• HOW TO COMPLETE THIS TASK: The expected output is a verbatim reprint of the lines from the beginning of the data that follows through the line that contains "-1.54 | -36.65 | 10.1 |".

• LISTED ENTRIES:
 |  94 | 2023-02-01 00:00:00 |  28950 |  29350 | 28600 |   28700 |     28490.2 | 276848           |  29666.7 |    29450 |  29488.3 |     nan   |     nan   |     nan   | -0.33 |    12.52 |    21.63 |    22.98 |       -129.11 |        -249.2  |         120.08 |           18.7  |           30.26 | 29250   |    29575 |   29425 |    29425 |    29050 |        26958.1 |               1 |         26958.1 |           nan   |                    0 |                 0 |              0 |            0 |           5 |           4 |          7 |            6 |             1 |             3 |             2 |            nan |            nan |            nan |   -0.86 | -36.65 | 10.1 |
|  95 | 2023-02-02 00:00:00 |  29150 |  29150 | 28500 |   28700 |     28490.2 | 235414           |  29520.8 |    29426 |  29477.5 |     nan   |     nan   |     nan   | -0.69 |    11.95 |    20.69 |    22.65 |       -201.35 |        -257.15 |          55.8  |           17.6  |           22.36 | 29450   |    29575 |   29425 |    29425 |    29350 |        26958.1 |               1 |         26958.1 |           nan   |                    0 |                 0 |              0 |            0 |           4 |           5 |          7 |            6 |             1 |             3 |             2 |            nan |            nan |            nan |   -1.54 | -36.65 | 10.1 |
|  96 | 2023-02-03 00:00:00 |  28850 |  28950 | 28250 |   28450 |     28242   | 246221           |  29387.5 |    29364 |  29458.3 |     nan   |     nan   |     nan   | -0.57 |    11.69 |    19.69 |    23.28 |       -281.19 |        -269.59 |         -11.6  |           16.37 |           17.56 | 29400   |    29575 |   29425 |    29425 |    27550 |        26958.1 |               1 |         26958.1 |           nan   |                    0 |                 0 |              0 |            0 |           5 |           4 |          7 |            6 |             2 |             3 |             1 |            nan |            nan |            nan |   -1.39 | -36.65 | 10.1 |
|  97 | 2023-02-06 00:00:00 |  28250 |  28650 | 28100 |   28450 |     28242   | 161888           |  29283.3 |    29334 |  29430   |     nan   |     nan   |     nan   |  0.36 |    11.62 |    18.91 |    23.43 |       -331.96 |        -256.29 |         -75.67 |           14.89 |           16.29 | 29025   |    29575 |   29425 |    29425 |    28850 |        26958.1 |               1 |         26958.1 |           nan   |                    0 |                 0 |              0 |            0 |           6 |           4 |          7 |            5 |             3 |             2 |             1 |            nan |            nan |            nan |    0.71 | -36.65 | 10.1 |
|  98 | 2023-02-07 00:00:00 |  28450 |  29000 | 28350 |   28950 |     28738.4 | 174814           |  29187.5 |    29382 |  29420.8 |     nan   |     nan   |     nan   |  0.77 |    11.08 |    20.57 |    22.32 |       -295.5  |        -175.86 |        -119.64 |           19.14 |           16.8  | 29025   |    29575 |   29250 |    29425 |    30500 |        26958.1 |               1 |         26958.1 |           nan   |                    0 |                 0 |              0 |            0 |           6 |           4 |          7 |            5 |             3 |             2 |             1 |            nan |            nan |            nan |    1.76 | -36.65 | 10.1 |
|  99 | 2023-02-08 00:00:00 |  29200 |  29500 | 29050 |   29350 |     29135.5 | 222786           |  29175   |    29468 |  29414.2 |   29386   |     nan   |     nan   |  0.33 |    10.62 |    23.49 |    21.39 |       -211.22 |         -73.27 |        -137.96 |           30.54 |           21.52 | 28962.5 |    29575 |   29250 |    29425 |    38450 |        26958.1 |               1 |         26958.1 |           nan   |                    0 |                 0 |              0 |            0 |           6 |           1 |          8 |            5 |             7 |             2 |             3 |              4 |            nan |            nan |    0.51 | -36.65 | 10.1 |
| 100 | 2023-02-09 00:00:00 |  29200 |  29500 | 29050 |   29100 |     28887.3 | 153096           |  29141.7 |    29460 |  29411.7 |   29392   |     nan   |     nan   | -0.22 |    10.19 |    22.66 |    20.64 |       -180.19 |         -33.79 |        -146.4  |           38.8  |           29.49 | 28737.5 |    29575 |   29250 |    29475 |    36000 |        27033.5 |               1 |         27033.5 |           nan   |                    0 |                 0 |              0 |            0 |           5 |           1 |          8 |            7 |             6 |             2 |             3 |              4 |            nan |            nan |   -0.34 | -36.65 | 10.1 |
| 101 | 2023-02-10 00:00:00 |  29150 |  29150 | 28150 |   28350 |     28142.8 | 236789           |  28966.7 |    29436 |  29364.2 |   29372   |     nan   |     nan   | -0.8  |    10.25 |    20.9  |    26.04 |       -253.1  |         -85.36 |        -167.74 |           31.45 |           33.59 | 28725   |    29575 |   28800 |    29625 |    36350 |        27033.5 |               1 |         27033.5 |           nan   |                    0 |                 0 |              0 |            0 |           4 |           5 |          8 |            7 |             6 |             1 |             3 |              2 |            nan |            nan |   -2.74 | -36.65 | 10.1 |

• ANSWER SECTION:
 |  94 | 2023-02-01 00:00:00 |  28950 |  29350 | 28600 |   28700 |     28490.2 | 276848           |  29666.7 |    29450 |  29488.3 |     nan   |     nan   |     nan   | -0.33 |    12.52 |    21.63 |    22.98 |       -129.11 |        -249.2  |         120.08 |           18.7  |           30.26 | 29250   |    29575 |   29425 |    29425 |    29050 |        26958.1 |               1 |         26958.1 |           nan   |                    0 |                 0 |              0 |            0 |           5 |           4 |          7 |            6 |             1 |             3 |             2 |            nan |            nan |            nan |   -0.86 | -36.65 | 10.1 |
|  95 | 2023-02-02 00:00:00 |  29150 |  29150 | 28500 |   28700 |     28490.2 | 235414           |  29520.8 |    29426 |  29477.5 |     nan   |     nan   |     nan   | -0.69 |    11.95 |    20.69 |    22.65 |       -201.35 |        -257.15 |          55.8  |           17.6  |           22.36 | 29450   |    29575 |   29425 |    29425 |    29350 |        26958.1 |               1 |         26958.1 |           nan   |                    0 |                 0 |              0 |            0 |           4 |           5 |          7 |            6 |             1 |             3 |             2 |            nan |            nan |            nan |   -1.54 | -36.65 | 10.1 |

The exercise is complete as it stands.